SBB planen im Basler Bahnhof grosse Veränderungen

Die SBB planen im Basler Bahnhof die Zukunft: der Westflügel, also der Übergang zum französischen Teil des Bahnhofs, soll komplett erneuert werden. Dies bedingt aber eine zeitweilige Umgestaltung auch weiterer Teile des Gebäudes. Die SBB-Verantwortlichen investieren dabei rund 80 Millionen Franken.

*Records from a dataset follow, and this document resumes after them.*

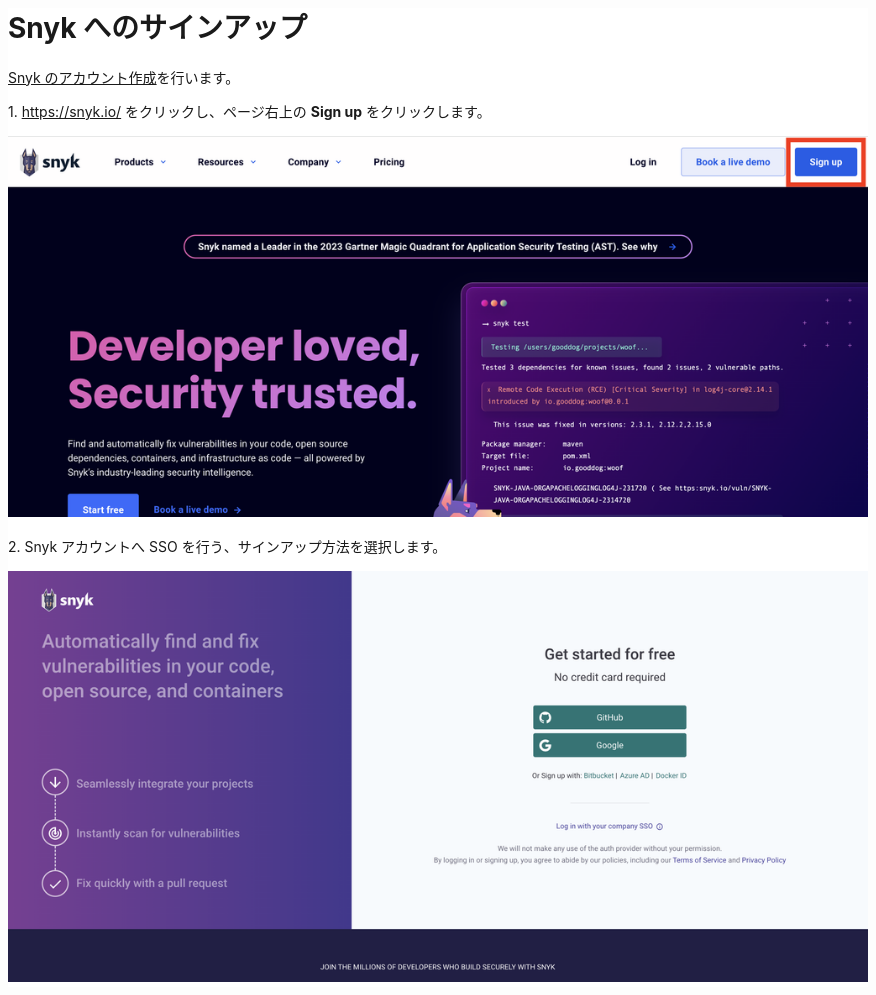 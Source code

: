 # Snyk へのサインアップ

[Snyk のアカウント作成](https://docs.snyk.io/getting-started/quickstart/create-a-snyk-account)を行います。

1\. https://snyk.io/ をクリックし、ページ右上の **Sign up** をクリックします。

<img src="./module1/../../../static/images/module1/01-01-sign-up-snyk.png" width=100%>

2\. Snyk アカウントへ SSO を行う、サインアップ方法を選択します。

<img src="./module1/../../../static/images/module1/01-02-sign-up-snyk.png" width=100%>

Eine grosse Bahnhofs-Halle mit einem gewölbten Dach

Bildlegende: So soll die Halle vor dem französischen Teil des Bahnhofes einmal aussehen. Foto SBB

Der Westflügel des Basler Bahnhof SBB war in den letzten Jahren kein Schmuckstück: die bisherigen Umbauarbeiten liessen den Übergang zum französischen Teil des Gebäudes aus, entsprechend wirkte dieser verschlafen oder sogar etwas vergammelt.

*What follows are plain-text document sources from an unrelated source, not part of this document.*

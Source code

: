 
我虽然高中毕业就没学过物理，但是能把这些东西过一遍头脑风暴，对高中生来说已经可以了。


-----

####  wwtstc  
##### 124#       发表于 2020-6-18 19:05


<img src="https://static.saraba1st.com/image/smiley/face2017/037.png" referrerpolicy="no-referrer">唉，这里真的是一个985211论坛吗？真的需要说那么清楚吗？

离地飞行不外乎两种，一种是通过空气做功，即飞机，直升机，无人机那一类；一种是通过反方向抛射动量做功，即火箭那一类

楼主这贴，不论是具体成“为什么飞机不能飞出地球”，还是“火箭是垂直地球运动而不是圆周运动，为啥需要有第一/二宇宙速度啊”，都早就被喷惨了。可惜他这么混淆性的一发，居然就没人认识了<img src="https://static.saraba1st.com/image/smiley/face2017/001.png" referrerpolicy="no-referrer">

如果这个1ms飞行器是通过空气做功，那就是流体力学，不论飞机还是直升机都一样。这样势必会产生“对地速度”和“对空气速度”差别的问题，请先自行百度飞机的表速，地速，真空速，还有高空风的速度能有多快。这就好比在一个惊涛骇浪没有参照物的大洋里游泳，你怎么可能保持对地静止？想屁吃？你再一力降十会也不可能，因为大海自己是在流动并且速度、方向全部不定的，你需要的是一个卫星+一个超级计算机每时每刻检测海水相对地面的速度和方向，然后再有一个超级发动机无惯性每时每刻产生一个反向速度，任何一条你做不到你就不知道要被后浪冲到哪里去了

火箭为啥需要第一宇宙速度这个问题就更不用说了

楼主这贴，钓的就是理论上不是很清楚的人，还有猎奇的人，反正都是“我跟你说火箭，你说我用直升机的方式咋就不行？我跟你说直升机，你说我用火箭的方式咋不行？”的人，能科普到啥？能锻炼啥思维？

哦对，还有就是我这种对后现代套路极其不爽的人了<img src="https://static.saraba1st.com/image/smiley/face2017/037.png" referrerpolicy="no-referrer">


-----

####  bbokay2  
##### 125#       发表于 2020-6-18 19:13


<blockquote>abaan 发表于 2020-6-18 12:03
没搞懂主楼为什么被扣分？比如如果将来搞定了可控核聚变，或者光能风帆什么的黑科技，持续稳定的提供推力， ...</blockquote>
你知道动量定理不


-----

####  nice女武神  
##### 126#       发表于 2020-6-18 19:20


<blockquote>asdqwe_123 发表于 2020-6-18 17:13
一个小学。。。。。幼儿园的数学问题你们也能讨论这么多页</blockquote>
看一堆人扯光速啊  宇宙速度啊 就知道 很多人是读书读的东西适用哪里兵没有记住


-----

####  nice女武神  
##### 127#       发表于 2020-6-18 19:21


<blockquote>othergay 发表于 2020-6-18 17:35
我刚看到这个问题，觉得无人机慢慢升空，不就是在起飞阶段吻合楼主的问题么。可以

«Wir waren uns dieser Tatsache durchaus bewusst» sagt dazu SBB-Projektleiter Marc Brunkhorst an einer Medienkonferenz.

Nun planen die Bundesbahn-Verantwortlichen aber auch hier die Zukunft: bis in fünf Jahren soll der Westflügel komplett erneuert werden. Dafür investieren die SBB rund 80 Millionen Franken. Herausragend ist dabei, dass die Verpflegungs- und Gastronomie-Möglichkeiten in diesem nicht zentralen Teil des Bahnhofs verbessert werden wollen. U.a. zieht der Grossverteiler Migros in den Untergeschoss ein.

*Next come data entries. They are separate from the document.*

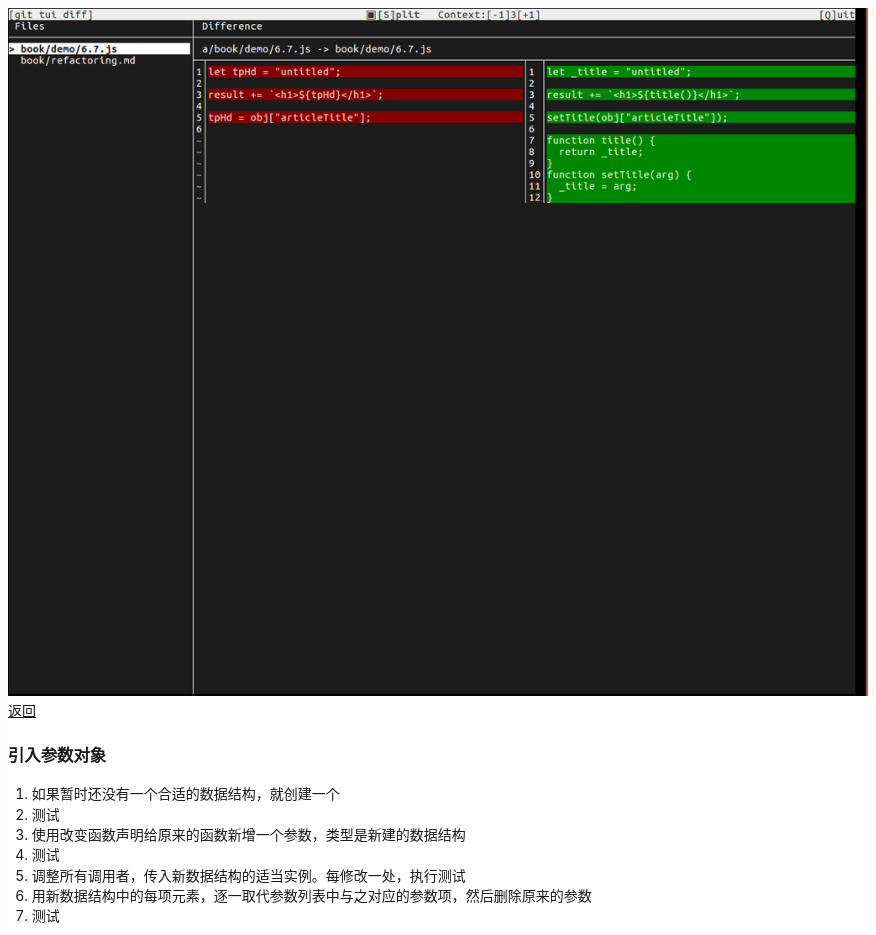 ![](./demo/6.7.png)
[返回](#return)

<h3 id="IntroduceParameterObject">引入参数对象</h3>

  1. 如果暂时还没有一个合适的数据结构，就创建一个
  1. 测试
  1. 使用改变函数声明给原来的函数新增一个参数，类型是新建的数据结构
  1. 测试
  1. 调整所有调用者，传入新数据结构的适当实例。每修改一处，执行测试
  1. 用新数据结构中的每项元素，逐一取代参数列表中与之对应的参数项，然后删除原来的参数
  1. 测试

Vorerst gibt es Provisorien

Bis es soweit ist, entstehen nun aber in einem ersten Schritt im Westflügel einige Provisorien. Diese Provisorien sollen es möglich machen, umfangreich zu sanieren. Ab 2017 ist der Westflügel für knapp drei Jahre sogar ganz geschlossen, die Reisenden von und nach Frankreich werden um das Sanierungsgebiet herum umgeleitet. Die Geschäfte, die sich hier befinden, werden in einen anderen Teil des Bahnhofes verlegt.